## WHAT YOU ARE ASKED TO DO
Can you restate the lines of the entries below, word for word, from the first one through the line that includes "- [배치요소_positi"?

(Stored data)

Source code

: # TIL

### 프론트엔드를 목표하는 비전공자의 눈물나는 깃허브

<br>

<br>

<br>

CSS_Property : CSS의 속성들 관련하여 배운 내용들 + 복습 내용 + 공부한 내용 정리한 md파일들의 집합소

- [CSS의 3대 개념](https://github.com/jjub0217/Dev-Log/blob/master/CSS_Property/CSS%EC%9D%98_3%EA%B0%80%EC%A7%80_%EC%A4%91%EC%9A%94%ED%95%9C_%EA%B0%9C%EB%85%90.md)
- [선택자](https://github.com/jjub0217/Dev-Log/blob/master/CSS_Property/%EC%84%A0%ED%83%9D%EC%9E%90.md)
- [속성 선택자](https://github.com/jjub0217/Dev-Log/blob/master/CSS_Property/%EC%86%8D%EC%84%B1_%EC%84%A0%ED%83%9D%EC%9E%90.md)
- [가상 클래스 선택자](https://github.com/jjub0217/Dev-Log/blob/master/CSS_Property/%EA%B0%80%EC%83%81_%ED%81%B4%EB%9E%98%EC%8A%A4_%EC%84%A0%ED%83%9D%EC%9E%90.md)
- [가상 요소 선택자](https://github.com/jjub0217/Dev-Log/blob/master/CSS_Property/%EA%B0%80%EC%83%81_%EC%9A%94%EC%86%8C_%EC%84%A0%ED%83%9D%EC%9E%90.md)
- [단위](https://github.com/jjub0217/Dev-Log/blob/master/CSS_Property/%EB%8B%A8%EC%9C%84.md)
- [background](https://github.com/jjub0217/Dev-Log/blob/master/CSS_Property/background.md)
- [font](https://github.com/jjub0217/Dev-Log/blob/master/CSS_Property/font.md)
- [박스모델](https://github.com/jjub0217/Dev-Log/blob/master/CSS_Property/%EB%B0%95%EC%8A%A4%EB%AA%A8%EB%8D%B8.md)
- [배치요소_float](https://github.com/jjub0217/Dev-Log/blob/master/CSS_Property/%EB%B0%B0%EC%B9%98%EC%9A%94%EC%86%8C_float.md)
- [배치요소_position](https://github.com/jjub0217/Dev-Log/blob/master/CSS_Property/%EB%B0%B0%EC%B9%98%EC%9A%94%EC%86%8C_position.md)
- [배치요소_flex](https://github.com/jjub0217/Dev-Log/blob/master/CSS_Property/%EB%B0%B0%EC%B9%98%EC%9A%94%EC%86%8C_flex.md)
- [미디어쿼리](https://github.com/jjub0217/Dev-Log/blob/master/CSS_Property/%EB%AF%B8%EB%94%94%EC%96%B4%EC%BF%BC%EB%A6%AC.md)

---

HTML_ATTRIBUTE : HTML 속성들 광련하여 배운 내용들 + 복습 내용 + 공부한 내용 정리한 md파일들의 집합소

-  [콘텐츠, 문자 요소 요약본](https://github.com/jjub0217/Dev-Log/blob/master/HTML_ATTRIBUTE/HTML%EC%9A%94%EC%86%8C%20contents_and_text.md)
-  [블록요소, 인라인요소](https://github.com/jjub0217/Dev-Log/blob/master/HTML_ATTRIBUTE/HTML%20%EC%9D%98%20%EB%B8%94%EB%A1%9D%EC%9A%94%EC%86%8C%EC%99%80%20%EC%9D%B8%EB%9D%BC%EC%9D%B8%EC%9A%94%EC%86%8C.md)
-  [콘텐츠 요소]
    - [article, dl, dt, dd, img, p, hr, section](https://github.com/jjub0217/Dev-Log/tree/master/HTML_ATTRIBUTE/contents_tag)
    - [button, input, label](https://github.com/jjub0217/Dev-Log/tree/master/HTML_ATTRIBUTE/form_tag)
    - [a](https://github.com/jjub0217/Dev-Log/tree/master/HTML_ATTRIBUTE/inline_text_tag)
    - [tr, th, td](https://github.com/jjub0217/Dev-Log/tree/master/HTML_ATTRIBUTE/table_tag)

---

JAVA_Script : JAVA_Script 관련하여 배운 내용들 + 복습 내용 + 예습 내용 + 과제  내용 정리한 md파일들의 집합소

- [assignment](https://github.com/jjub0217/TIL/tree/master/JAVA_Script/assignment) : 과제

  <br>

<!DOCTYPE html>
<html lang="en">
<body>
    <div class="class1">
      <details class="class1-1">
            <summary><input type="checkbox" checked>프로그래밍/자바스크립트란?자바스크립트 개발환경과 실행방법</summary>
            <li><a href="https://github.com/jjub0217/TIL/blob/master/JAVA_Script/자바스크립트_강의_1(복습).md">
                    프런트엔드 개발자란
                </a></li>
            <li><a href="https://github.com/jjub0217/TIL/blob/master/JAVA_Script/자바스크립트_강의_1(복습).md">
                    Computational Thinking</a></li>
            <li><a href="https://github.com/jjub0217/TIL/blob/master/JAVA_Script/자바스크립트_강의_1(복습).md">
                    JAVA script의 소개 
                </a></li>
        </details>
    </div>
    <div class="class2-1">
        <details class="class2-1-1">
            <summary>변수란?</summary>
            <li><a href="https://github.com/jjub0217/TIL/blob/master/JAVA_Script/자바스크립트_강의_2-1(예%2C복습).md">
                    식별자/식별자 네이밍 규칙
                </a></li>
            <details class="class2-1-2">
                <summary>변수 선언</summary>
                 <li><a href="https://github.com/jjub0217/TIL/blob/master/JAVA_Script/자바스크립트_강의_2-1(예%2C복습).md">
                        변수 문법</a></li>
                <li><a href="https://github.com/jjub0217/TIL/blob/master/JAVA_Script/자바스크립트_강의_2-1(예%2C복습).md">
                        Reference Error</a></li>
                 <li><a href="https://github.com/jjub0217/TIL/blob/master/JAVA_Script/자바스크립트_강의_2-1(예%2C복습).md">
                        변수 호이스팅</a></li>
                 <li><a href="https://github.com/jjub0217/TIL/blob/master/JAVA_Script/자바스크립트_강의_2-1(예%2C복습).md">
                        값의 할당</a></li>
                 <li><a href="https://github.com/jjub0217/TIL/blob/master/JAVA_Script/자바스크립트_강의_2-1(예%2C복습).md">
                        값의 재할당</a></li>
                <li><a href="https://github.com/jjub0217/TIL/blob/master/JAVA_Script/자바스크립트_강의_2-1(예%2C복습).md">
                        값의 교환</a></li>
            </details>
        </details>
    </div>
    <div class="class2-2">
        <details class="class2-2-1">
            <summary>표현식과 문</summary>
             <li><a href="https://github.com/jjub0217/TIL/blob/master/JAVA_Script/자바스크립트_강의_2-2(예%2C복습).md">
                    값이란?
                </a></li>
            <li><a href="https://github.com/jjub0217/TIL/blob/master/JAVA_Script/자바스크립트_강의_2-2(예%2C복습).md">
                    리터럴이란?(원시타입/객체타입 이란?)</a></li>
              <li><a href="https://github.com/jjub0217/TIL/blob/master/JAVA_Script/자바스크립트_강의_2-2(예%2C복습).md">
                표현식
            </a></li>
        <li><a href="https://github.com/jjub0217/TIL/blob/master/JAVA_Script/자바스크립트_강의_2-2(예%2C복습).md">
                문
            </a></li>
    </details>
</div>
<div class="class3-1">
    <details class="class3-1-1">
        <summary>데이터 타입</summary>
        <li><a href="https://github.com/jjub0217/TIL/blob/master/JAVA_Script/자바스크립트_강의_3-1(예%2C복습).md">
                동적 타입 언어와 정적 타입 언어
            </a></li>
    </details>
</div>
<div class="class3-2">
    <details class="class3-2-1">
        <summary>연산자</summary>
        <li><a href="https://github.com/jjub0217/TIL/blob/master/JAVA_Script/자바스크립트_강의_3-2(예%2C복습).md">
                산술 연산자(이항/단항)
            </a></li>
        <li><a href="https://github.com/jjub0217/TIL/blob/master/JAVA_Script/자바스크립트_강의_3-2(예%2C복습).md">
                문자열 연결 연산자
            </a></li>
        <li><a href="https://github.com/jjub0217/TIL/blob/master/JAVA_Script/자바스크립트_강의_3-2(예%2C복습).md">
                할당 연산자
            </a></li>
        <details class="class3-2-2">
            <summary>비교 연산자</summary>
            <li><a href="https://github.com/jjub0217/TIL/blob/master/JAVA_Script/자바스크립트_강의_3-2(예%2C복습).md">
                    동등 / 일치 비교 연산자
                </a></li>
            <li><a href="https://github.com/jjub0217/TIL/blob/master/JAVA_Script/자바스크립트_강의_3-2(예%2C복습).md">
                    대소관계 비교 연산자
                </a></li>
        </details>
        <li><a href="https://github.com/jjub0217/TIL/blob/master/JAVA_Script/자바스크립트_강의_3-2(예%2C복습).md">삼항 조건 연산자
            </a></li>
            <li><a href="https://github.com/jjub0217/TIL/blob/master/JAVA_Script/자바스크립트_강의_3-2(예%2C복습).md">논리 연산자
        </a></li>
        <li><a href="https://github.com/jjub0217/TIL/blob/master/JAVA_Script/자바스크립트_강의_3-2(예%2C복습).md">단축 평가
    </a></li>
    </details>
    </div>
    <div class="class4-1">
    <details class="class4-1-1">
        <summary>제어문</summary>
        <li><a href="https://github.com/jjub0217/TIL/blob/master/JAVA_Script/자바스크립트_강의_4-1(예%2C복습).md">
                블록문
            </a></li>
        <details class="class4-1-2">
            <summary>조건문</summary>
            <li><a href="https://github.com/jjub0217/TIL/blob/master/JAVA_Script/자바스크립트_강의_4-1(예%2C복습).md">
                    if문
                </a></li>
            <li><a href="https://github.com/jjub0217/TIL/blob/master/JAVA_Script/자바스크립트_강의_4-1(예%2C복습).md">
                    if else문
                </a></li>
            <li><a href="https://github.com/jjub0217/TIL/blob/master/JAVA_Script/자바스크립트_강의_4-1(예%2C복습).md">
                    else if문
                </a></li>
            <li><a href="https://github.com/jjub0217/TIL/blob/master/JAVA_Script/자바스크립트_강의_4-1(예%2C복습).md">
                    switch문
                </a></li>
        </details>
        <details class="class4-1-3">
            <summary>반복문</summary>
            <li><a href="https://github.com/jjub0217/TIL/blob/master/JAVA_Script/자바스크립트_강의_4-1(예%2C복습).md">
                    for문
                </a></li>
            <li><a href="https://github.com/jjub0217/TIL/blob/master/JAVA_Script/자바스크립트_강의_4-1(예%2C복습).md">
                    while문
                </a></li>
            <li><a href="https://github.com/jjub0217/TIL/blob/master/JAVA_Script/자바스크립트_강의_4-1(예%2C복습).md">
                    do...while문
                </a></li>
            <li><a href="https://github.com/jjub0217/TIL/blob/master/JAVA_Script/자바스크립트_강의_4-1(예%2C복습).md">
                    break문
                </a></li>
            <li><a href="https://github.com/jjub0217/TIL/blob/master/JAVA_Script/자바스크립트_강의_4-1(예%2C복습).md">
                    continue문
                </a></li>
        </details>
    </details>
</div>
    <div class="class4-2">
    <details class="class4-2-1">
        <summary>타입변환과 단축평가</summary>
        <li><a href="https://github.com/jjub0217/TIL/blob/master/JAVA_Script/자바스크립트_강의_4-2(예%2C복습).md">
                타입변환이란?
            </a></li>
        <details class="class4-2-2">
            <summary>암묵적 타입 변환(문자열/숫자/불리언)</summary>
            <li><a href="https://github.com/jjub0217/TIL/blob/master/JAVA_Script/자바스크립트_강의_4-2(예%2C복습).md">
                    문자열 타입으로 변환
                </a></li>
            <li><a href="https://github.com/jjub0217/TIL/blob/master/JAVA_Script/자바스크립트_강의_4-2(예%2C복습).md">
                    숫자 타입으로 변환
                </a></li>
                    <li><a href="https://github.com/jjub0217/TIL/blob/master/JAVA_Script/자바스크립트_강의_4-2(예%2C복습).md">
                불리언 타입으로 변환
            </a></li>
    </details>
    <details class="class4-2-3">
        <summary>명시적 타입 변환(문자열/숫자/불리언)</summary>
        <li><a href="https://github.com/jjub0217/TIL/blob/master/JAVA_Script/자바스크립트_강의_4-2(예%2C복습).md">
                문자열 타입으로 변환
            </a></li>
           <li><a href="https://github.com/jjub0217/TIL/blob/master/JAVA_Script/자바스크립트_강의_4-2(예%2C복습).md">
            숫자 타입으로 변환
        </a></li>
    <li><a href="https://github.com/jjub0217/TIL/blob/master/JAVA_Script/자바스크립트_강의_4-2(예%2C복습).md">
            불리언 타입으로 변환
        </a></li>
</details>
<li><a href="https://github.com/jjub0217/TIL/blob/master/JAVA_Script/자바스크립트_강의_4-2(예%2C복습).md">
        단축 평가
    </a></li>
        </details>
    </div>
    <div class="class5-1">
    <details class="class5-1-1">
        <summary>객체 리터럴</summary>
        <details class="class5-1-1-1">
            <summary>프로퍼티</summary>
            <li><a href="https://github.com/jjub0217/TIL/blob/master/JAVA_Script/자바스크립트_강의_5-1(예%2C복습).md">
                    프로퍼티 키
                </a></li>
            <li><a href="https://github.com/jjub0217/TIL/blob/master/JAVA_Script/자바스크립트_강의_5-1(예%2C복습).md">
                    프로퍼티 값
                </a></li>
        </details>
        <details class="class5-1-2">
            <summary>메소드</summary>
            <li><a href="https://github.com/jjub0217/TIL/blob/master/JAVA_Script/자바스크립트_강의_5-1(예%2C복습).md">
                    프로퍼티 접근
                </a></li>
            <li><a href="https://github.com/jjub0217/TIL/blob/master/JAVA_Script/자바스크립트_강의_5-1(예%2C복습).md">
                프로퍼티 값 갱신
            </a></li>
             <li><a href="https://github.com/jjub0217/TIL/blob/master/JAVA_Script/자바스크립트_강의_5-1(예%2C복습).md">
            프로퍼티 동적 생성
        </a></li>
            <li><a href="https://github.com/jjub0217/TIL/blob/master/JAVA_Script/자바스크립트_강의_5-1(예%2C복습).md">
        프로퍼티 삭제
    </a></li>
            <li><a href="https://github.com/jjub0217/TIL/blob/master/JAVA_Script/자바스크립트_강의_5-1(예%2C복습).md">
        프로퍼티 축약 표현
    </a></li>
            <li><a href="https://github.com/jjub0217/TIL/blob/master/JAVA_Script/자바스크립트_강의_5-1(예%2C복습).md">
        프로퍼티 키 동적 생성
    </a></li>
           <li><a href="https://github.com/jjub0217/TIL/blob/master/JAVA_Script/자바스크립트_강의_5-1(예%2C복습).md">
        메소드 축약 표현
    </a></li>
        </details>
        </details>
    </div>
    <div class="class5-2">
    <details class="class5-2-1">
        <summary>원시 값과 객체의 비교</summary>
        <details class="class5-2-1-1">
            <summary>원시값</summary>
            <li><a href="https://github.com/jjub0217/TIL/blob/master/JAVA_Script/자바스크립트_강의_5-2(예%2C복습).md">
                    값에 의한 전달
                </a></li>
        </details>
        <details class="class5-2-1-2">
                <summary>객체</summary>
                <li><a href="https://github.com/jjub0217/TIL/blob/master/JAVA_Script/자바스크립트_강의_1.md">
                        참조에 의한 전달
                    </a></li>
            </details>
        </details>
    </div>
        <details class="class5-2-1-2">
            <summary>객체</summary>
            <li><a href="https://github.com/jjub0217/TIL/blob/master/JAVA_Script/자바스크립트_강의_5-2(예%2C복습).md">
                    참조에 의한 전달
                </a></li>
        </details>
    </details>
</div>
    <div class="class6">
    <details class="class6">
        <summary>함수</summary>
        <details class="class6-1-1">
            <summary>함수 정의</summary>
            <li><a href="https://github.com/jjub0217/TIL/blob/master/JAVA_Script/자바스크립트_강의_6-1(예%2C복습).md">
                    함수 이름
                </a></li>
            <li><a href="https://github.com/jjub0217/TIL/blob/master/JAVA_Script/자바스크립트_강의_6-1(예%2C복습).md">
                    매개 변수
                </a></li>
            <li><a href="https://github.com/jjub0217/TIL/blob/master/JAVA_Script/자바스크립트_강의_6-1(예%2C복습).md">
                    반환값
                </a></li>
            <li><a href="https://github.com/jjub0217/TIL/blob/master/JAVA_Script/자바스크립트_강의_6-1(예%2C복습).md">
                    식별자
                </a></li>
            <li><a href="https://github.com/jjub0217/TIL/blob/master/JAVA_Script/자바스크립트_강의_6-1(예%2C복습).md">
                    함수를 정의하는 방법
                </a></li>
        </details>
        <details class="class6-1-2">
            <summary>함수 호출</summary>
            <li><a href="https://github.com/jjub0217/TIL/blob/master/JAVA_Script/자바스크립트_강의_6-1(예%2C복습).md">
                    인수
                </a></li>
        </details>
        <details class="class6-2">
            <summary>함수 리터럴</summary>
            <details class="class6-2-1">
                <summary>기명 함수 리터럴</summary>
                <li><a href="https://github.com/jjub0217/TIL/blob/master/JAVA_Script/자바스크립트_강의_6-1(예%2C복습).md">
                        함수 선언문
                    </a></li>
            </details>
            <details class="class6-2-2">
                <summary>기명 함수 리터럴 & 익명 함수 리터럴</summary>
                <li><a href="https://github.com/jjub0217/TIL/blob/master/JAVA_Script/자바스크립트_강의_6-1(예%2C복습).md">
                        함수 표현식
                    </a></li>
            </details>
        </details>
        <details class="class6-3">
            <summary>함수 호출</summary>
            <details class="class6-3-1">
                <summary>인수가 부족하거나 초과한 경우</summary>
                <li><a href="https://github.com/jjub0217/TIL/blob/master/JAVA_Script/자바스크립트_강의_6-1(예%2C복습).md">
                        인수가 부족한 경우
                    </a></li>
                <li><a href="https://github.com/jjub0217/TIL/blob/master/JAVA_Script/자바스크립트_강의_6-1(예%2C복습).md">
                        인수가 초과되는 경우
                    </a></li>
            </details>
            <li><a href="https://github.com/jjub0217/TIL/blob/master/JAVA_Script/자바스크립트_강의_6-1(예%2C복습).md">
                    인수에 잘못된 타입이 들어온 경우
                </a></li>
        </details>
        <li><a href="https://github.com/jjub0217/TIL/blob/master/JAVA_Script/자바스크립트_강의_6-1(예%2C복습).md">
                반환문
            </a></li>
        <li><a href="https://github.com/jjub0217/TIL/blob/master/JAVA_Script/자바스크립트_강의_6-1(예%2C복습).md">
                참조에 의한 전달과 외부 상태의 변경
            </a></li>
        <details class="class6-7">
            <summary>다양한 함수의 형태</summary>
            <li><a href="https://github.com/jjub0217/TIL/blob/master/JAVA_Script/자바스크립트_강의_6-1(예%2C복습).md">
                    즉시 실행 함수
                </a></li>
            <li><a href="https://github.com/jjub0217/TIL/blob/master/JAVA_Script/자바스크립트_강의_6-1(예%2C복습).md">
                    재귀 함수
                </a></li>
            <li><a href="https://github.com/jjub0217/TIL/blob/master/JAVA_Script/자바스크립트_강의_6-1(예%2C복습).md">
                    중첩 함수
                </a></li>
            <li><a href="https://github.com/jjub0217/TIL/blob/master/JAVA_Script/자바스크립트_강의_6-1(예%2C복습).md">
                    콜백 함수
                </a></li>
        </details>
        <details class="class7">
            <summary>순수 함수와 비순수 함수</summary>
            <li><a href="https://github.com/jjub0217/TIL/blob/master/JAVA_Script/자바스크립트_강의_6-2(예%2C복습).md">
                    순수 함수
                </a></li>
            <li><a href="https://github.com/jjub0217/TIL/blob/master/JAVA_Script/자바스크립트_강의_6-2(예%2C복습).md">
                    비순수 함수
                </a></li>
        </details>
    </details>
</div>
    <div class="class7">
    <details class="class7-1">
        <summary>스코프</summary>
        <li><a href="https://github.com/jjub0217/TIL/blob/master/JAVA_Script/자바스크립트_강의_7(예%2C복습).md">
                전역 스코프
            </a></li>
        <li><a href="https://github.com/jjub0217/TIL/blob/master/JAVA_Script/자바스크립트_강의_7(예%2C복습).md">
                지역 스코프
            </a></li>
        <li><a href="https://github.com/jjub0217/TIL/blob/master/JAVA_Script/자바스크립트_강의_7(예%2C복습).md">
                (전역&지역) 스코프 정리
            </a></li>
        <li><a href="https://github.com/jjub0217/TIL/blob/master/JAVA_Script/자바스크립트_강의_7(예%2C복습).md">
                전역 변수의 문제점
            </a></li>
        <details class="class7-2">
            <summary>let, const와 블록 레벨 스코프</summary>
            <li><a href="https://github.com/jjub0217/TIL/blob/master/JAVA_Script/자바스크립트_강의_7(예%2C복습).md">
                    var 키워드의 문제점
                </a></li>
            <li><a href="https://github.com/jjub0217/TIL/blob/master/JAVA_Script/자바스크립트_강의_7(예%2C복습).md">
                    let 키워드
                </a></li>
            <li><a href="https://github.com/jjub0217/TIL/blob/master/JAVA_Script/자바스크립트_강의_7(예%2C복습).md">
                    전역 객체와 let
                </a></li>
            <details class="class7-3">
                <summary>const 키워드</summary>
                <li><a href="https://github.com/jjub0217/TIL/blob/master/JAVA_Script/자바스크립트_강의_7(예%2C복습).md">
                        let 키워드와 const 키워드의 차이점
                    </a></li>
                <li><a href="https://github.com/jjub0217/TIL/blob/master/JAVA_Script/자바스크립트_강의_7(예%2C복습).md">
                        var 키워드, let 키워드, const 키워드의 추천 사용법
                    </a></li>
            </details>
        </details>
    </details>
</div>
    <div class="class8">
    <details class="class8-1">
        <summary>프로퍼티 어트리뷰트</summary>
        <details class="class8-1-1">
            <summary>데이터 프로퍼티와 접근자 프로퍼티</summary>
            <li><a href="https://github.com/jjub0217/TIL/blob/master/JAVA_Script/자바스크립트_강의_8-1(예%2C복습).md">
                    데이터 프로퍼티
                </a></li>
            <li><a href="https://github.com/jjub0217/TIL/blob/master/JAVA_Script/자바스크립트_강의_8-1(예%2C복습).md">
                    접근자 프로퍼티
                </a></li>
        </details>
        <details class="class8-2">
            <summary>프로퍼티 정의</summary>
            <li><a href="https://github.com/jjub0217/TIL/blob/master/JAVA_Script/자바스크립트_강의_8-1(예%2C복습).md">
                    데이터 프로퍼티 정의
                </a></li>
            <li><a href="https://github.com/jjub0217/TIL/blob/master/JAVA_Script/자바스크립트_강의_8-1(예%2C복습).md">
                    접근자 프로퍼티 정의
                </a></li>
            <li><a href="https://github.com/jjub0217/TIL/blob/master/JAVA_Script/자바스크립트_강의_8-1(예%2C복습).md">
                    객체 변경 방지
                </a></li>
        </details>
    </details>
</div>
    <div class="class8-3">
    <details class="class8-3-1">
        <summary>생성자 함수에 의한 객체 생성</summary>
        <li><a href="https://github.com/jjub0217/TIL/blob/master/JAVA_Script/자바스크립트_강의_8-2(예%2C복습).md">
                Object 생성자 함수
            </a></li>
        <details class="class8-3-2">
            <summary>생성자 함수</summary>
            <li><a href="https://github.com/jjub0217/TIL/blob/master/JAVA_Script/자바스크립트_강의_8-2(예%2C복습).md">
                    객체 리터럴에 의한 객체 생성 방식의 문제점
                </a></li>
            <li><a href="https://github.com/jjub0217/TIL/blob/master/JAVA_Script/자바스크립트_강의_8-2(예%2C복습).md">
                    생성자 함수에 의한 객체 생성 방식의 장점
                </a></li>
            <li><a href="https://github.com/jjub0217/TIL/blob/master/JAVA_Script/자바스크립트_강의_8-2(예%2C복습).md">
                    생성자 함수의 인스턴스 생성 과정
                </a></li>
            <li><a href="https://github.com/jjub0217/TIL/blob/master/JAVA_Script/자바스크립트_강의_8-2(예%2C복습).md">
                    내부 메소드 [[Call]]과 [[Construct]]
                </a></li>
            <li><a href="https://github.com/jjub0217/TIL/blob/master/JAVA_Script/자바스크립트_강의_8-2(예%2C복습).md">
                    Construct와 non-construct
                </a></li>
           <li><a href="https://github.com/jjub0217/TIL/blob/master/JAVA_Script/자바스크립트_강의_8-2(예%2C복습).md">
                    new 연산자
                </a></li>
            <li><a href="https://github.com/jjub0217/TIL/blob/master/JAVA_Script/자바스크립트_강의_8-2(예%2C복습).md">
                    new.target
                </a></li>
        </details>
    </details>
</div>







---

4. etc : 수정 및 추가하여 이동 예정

## TASK ANSWER
Source code

: # TIL

### 프론트엔드를 목표하는 비전공자의 눈물나는 깃허브

<br>

<br>

<br>

CSS_Property : CSS의 속성들 관련하여 배운 내용들 + 복습 내용 + 공부한 내용 정리한 md파일들의 집합소

- [CSS의 3대 개념](https://github.com/jjub0217/Dev-Log/blob/master/CSS_Property/CSS%EC%9D%98_3%EA%B0%80%EC%A7%80_%EC%A4%91%EC%9A%94%ED%95%9C_%EA%B0%9C%EB%85%90.md)
- [선택자](https://github.com/jjub0217/Dev-Log/blob/master/CSS_Property/%EC%84%A0%ED%83%9D%EC%9E%90.md)
- [속성 선택자](https://github.com/jjub0217/Dev-Log/blob/master/CSS_Property/%EC%86%8D%EC%84%B1_%EC%84%A0%ED%83%9D%EC%9E%90.md)
- [가상 클래스 선택자](https://github.com/jjub0217/Dev-Log/blob/master/CSS_Property/%EA%B0%80%EC%83%81_%ED%81%B4%EB%9E%98%EC%8A%A4_%EC%84%A0%ED%83%9D%EC%9E%90.md)
- [가상 요소 선택자](https://github.com/jjub0217/Dev-Log/blob/master/CSS_Property/%EA%B0%80%EC%83%81_%EC%9A%94%EC%86%8C_%EC%84%A0%ED%83%9D%EC%9E%90.md)
- [단위](https://github.com/jjub0217/Dev-Log/blob/master/CSS_Property/%EB%8B%A8%EC%9C%84.md)
- [background](https://github.com/jjub0217/Dev-Log/blob/master/CSS_Property/background.md)
- [font](https://github.com/jjub0217/Dev-Log/blob/master/CSS_Property/font.md)
- [박스모델](https://github.com/jjub0217/Dev-Log/blob/master/CSS_Property/%EB%B0%95%EC%8A%A4%EB%AA%A8%EB%8D%B8.md)
- [배치요소_float](https://github.com/jjub0217/Dev-Log/blob/master/CSS_Property/%EB%B0%B0%EC%B9%98%EC%9A%94%EC%86%8C_float.md)
- [배치요소_position](https://github.com/jjub0217/Dev-Log/blob/master/CSS_Property/%EB%B0%B0%EC%B9%98%EC%9A%94%EC%86%8C_position.md)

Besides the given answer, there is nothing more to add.